What is being asked — A word-for-word copy of the entries is the goal; leave out the pictures.

Data extracts —
+++
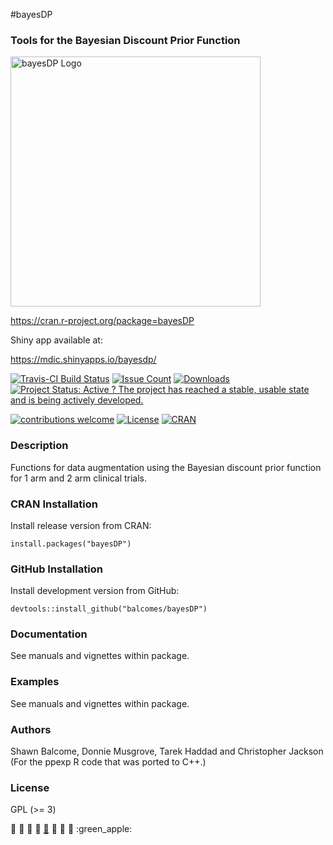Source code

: #bayesDP

### Tools for the Bayesian Discount Prior Function

<img src=https://raw.githubusercontent.com/balcomes/bayesDP/master/bayesDP-logo.png alt="bayesDP Logo" width="400" height="400">

<https://cran.r-project.org/package=bayesDP>

Shiny app available at:

<https://mdic.shinyapps.io/bayesdp/>

[![Travis-CI Build
Status](https://travis-ci.org/balcomes/bayesDP.svg?branch=master)](https://travis-ci.org/balcomes/bayesDP)
[![Issue
Count](https://codeclimate.com/github/balcomes/bayesDP/badges/issue_count.svg)](https://codeclimate.com/github/balcomes/bayesDP)
[![Downloads](http://cranlogs.r-pkg.org/badges/bayesDP?color=brightgreen)](http://www.r-pkg.org/pkg/bayesDP)
[![Project Status: Active ? The project has reached a stable, usable
state and is being actively
developed.](http://www.repostatus.org/badges/latest/active.svg)](http://www.repostatus.org/#active)

[![contributions
welcome](https://img.shields.io/badge/contributions-welcome-brightgreen.svg?style=flat)](https://github.com/balcomes/bayesDP/issues)
[![License](https://img.shields.io/badge/license-GPL%20%28%3E=%203%29-brightgreen.svg?style=flat)](http://www.gnu.org/licenses/gpl-3.0.html)
[![CRAN](http://www.r-pkg.org/badges/version/bayesDP)](https://cran.r-project.org/package=bayesDP)

### Description

Functions for data augmentation using the Bayesian discount prior
function for 1 arm and 2 arm clinical trials.

### CRAN Installation

Install release version from CRAN:

    install.packages("bayesDP")

### GitHub Installation

Install development version from GitHub:

    devtools::install_github("balcomes/bayesDP")

### Documentation

See manuals and vignettes within package.

### Examples

See manuals and vignettes within package.

### Authors

Shawn Balcome, Donnie Musgrove, Tarek Haddad and Christopher Jackson
(For the ppexp R code that was ported to C++.)

### License

GPL (&gt;= 3)

:apple: :tangerine: :lemon: :cherries:
[:watermelon:](http://codeology.braintreepayments.com/balcomes/bayesdp#)
:strawberry: :peach: :pear: :green\_apple:
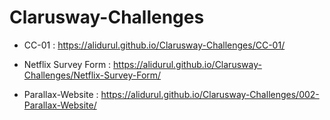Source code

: # Clarusway-Challenges

- CC-01 :  https://alidurul.github.io/Clarusway-Challenges/CC-01/

- Netflix Survey Form : https://alidurul.github.io/Clarusway-Challenges/Netflix-Survey-Form/

- Parallax-Website : https://alidurul.github.io/Clarusway-Challenges/002-Parallax-Website/

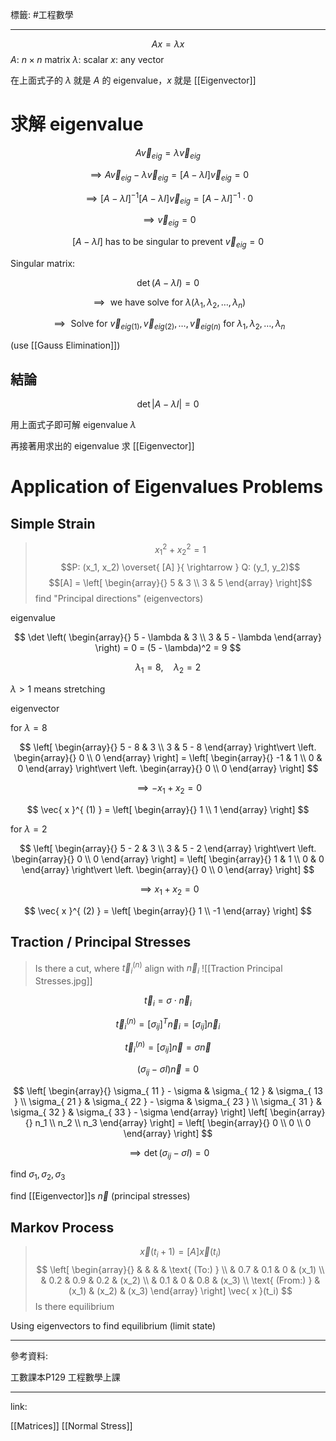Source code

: 標籤: #工程數學 

---

$$Ax = \lambda x$$
$A$: $n \times n$ matrix
$\lambda$: scalar
$x$: any vector

在上面式子的 $\lambda$ 就是 $A$ 的 eigenvalue，$x$ 就是 [[Eigenvector]]

# 求解 eigenvalue

$$A\vec{ v }_{ eig } = \lambda \vec{ v }_{ eig }$$

$$\implies A \vec{ v }_{ eig } - \lambda \vec{ v }_{ eig } = [A - \lambda I]\vec{ v }_{ eig } = 0$$

$$\implies [A - \lambda I]^{ -1 }[A - \lambda I]\vec{ v }_{ eig } = [A - \lambda I]^{ -1 } \cdot 0$$

$$\implies \vec{ v }_{ eig } = 0$$

$$[A - \lambda I] \text{ has to be singular to prevent } \vec{ v }_{ eig } = 0$$

Singular matrix:

$$\det(A - \lambda I) = 0$$

$$\implies \text{ we have solve for } \lambda (\lambda_1, \lambda_2, \dots, \lambda_n)$$

$$\implies \text{ Solve for } \vec{ v }_{ eig (1) }, \vec{ v }_{ eig (2) }, \dots, \vec{ v }_{ eig (n) } \text{ for } \lambda_1, \lambda_2, \dots, \lambda_n$$

(use [[Gauss Elimination]])

## 結論

$$\det \vert A - \lambda I\vert = 0$$

用上面式子即可解 eigenvalue $\lambda$

再接著用求出的 eigenvalue 求 [[Eigenvector]]

# Application of Eigenvalues Problems

## Simple Strain

> $$x_1^2 + x_2^2 = 1$$
> $$P: (x_1, x_2) \overset{ [A] }{ \rightarrow } Q: (y_1, y_2)$$
> $$[A] = \left[ \begin{array}{} 5 & 3 \\ 3 & 5 \end{array} \right]$$
> find "Principal directions" (eigenvectors)

eigenvalue

$$
\det
\left(
	\begin{array}{}
		5 - \lambda & 3 \\
		3 & 5 - \lambda
	\end{array}
\right) = 0 = (5 - \lambda)^2 = 9
$$

$$\lambda_1 = 8, \quad \lambda_2 = 2$$

$\lambda > 1$ means stretching

eigenvector

for $\lambda = 8$

$$
\left[
	\begin{array}{}
		5 - 8 & 3 \\
		3 & 5 - 8
	\end{array}
\right\vert
\left.
	\begin{array}{}
		0 \\
		0
	\end{array}
\right] = 
\left[
	\begin{array}{}
		-1 & 1 \\
		0 & 0
	\end{array}
\right\vert
\left.
	\begin{array}{}
		0 \\
		0
	\end{array}
\right]
$$

$$\implies -x_1 + x_2 = 0$$

$$
\vec{ x }^{ (1) } = 
\left[
	\begin{array}{}
		1 \\
		1
	\end{array}
\right]
$$

for $\lambda = 2$

$$
\left[
	\begin{array}{}
		5 - 2 & 3 \\
		3 & 5 - 2
	\end{array}
\right\vert
\left.
	\begin{array}{}
		0 \\
		0
	\end{array}
\right] = 
\left[
	\begin{array}{}
		1 & 1 \\
		0 & 0
	\end{array}
\right\vert
\left.
	\begin{array}{}
		0 \\
		0
	\end{array}
\right]
$$

$$\implies x_1 + x_2 = 0$$

$$
\vec{ x }^{ (2) } = 
\left[
	\begin{array}{}
		1 \\
		-1
	\end{array}
\right]
$$

## Traction / Principal Stresses

> Is there a cut, where $\vec{ t }_{ i }^{ (n) }$ align with $\vec{ n }_i$
> ![[Traction Principal Stresses.jpg]]

$$\vec{ t }_{ i } = \sigma \cdot \vec{ n }_{ i }$$

$$\vec{ t }_{ i }^{ (n) } = [\sigma_{ ij }]^T \vec{ n }_{ i } = [\sigma_{ ij }]\vec{ n }_{ i }$$

$$\vec{ t }_{ i }^{ (n) } = [\sigma_{ ij }]\vec{ n } = \sigma \vec{ n }$$

$$(\sigma_{ ij } - \sigma I) \vec{ n } = 0$$

$$
\left[
	\begin{array}{}
		\sigma_{ 11 } - \sigma & \sigma_{ 12 } & \sigma_{ 13 } \\
		\sigma_{ 21 } & \sigma_{ 22 } - \sigma & \sigma_{ 23 } \\
		\sigma_{ 31 } & \sigma_{ 32 } & \sigma_{ 33 } - \sigma
	\end{array}
\right]
\left[
	\begin{array}{}
		n_1 \\
		n_2 \\
		n_3
	\end{array}
\right] = 
\left[
	\begin{array}{}
		0 \\
		0 \\
		0
	\end{array}
\right]
$$

$$\implies \det(\sigma_{ ij } - \sigma I) = 0$$

find $\sigma_1, \sigma_2, \sigma_3$

find [[Eigenvector]]s $\vec{ n }$ (principal stresses)

## Markov Process

> $$\vec{ x }(t_i + 1) = [A]\vec{ x }(t_i)$$
> $$
> \left[
> \begin{array}{}
> & & & & \text{ (To:) } \\
> & 0.7 & 0.1 & 0 & (x_1) \\
> & 0.2 & 0.9 & 0.2 & (x_2) \\
> & 0.1 & 0 & 0.8 & (x_3) \\
> \text{ (From:) } & (x_1) & (x_2) & (x_3)
> \end{array}
> \right] \vec{ x }(t_i)
> $$
> Is there equilibrium

Using eigenvectors to find equilibrium (limit state)



---

參考資料:

工數課本P129
工程數學上課

---

link:

[[Matrices]]
[[Normal Stress]]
+++
Result of this exercise —
Source code

: #bayesDP

### Tools for the Bayesian Discount Prior Function

<img src=https://raw.githubusercontent.com/balcomes/bayesDP/master/bayesDP-logo.png alt="bayesDP Logo" width="400" height="400">

<https://cran.r-project.org/package=bayesDP>

Shiny app available at:

<https://mdic.shinyapps.io/bayesdp/>

[![Travis-CI Build
Status](https://travis-ci.org/balcomes/bayesDP.svg?branch=master)](https://travis-ci.org/balcomes/bayesDP)
[![Issue
Count](https://codeclimate.com/github/balcomes/bayesDP/badges/issue_count.svg)](https://codeclimate.com/github/balcomes/bayesDP)
[![Downloads](http://cranlogs.r-pkg.org/badges/bayesDP?color=brightgreen)](http://www.r-pkg.org/pkg/bayesDP)
[![Project Status: Active ? The project has reached a stable, usable
state and is being actively
developed.](http://www.repostatus.org/badges/latest/active.svg)](http://www.repostatus.org/#active)

[![contributions
welcome](https://img.shields.io/badge/contributions-welcome-brightgreen.svg?style=flat)](https://github.com/balcomes/bayesDP/issues)
[![License](https://img.shields.io/badge/license-GPL%20%28%3E=%203%29-brightgreen.svg?style=flat)](http://www.gnu.org/licenses/gpl-3.0.html)
[![CRAN](http://www.r-pkg.org/badges/version/bayesDP)](https://cran.r-project.org/package=bayesDP)

### Description

Functions for data augmentation using the Bayesian discount prior
function for 1 arm and 2 arm clinical trials.

### CRAN Installation

Install release version from CRAN:

    install.packages("bayesDP")

### GitHub Installation

Install development version from GitHub:

    devtools::install_github("balcomes/bayesDP")

### Documentation

See manuals and vignettes within package.

### Examples

See manuals and vignettes within package.

### Authors

Shawn Balcome, Donnie Musgrove, Tarek Haddad and Christopher Jackson
(For the ppexp R code that was ported to C++.)

### License

GPL (&gt;= 3)

:apple: :tangerine: :lemon: :cherries:
[:watermelon:](http://codeology.braintreepayments.com/balcomes/bayesdp#)
:strawberry: :peach: :pear: :green\_apple:
Source code

: # Clarusway-Challenges

- CC-01 :  https://alidurul.github.io/Clarusway-Challenges/CC-01/

- Netflix Survey Form : https://alidurul.github.io/Clarusway-Challenges/Netflix-Survey-Form/

- Parallax-Website : https://alidurul.github.io/Clarusway-Challenges/002-Parallax-Website/

Source code

: 標籤: #工程數學 

---

$$Ax = \lambda x$$
$A$: $n \times n$ matrix
$\lambda$: scalar
$x$: any vector

在上面式子的 $\lambda$ 就是 $A$ 的 eigenvalue，$x$ 就是 [[Eigenvector]]

# 求解 eigenvalue

$$A\vec{ v }_{ eig } = \lambda \vec{ v }_{ eig }$$

$$\implies A \vec{ v }_{ eig } - \lambda \vec{ v }_{ eig } = [A - \lambda I]\vec{ v }_{ eig } = 0$$

$$\implies [A - \lambda I]^{ -1 }[A - \lambda I]\vec{ v }_{ eig } = [A - \lambda I]^{ -1 } \cdot 0$$

$$\implies \vec{ v }_{ eig } = 0$$

$$[A - \lambda I] \text{ has to be singular to prevent } \vec{ v }_{ eig } = 0$$

Singular matrix:

$$\det(A - \lambda I) = 0$$

$$\implies \text{ we have solve for } \lambda (\lambda_1, \lambda_2, \dots, \lambda_n)$$

$$\implies \text{ Solve for } \vec{ v }_{ eig (1) }, \vec{ v }_{ eig (2) }, \dots, \vec{ v }_{ eig (n) } \text{ for } \lambda_1, \lambda_2, \dots, \lambda_n$$

(use [[Gauss Elimination]])

## 結論

$$\det \vert A - \lambda I\vert = 0$$

用上面式子即可解 eigenvalue $\lambda$

再接著用求出的 eigenvalue 求 [[Eigenvector]]

# Application of Eigenvalues Problems

## Simple Strain

> $$x_1^2 + x_2^2 = 1$$
> $$P: (x_1, x_2) \overset{ [A] }{ \rightarrow } Q: (y_1, y_2)$$
> $$[A] = \left[ \begin{array}{} 5 & 3 \\ 3 & 5 \end{array} \right]$$
> find "Principal directions" (eigenvectors)

eigenvalue

$$
\det
\left(
	\begin{array}{}
		5 - \lambda & 3 \\
		3 & 5 - \lambda
	\end{array}
\right) = 0 = (5 - \lambda)^2 = 9
$$

$$\lambda_1 = 8, \quad \lambda_2 = 2$$

$\lambda > 1$ means stretching

eigenvector

for $\lambda = 8$

$$
\left[
	\begin{array}{}
		5 - 8 & 3 \\
		3 & 5 - 8
	\end{array}
\right\vert
\left.
	\begin{array}{}
		0 \\
		0
	\end{array}
\right] = 
\left[
	\begin{array}{}
		-1 & 1 \\
		0 & 0
	\end{array}
\right\vert
\left.
	\begin{array}{}
		0 \\
		0
	\end{array}
\right]
$$

$$\implies -x_1 + x_2 = 0$$

$$
\vec{ x }^{ (1) } = 
\left[
	\begin{array}{}
		1 \\
		1
	\end{array}
\right]
$$

for $\lambda = 2$

$$
\left[
	\begin{array}{}
		5 - 2 & 3 \\
		3 & 5 - 2
	\end{array}
\right\vert
\left.
	\begin{array}{}
		0 \\
		0
	\end{array}
\right] = 
\left[
	\begin{array}{}
		1 & 1 \\
		0 & 0
	\end{array}
\right\vert
\left.
	\begin{array}{}
		0 \\
		0
	\end{array}
\right]
$$

$$\implies x_1 + x_2 = 0$$

$$
\vec{ x }^{ (2) } = 
\left[
	\begin{array}{}
		1 \\
		-1
	\end{array}
\right]
$$

## Traction / Principal Stresses

> Is there a cut, where $\vec{ t }_{ i }^{ (n) }$ align with $\vec{ n }_i$
> ![[Traction Principal Stresses.jpg]]

$$\vec{ t }_{ i } = \sigma \cdot \vec{ n }_{ i }$$

$$\vec{ t }_{ i }^{ (n) } = [\sigma_{ ij }]^T \vec{ n }_{ i } = [\sigma_{ ij }]\vec{ n }_{ i }$$

$$\vec{ t }_{ i }^{ (n) } = [\sigma_{ ij }]\vec{ n } = \sigma \vec{ n }$$

$$(\sigma_{ ij } - \sigma I) \vec{ n } = 0$$

$$
\left[
	\begin{array}{}
		\sigma_{ 11 } - \sigma & \sigma_{ 12 } & \sigma_{ 13 } \\
		\sigma_{ 21 } & \sigma_{ 22 } - \sigma & \sigma_{ 23 } \\
		\sigma_{ 31 } & \sigma_{ 32 } & \sigma_{ 33 } - \sigma
	\end{array}
\right]
\left[
	\begin{array}{}
		n_1 \\
		n_2 \\
		n_3
	\end{array}
\right] = 
\left[
	\begin{array}{}
		0 \\
		0 \\
		0
	\end{array}
\right]
$$

$$\implies \det(\sigma_{ ij } - \sigma I) = 0$$

find $\sigma_1, \sigma_2, \sigma_3$

find [[Eigenvector]]s $\vec{ n }$ (principal stresses)

## Markov Process

> $$\vec{ x }(t_i + 1) = [A]\vec{ x }(t_i)$$
> $$
> \left[
> \begin{array}{}
> & & & & \text{ (To:) } \\
> & 0.7 & 0.1 & 0 & (x_1) \\
> & 0.2 & 0.9 & 0.2 & (x_2) \\
> & 0.1 & 0 & 0.8 & (x_3) \\
> \text{ (From:) } & (x_1) & (x_2) & (x_3)
> \end{array}
> \right] \vec{ x }(t_i)
> $$
> Is there equilibrium

Using eigenvectors to find equilibrium (limit state)



---

參考資料:

工數課本P129
工程數學上課

---

link:

[[Matrices]]
[[Normal Stress]]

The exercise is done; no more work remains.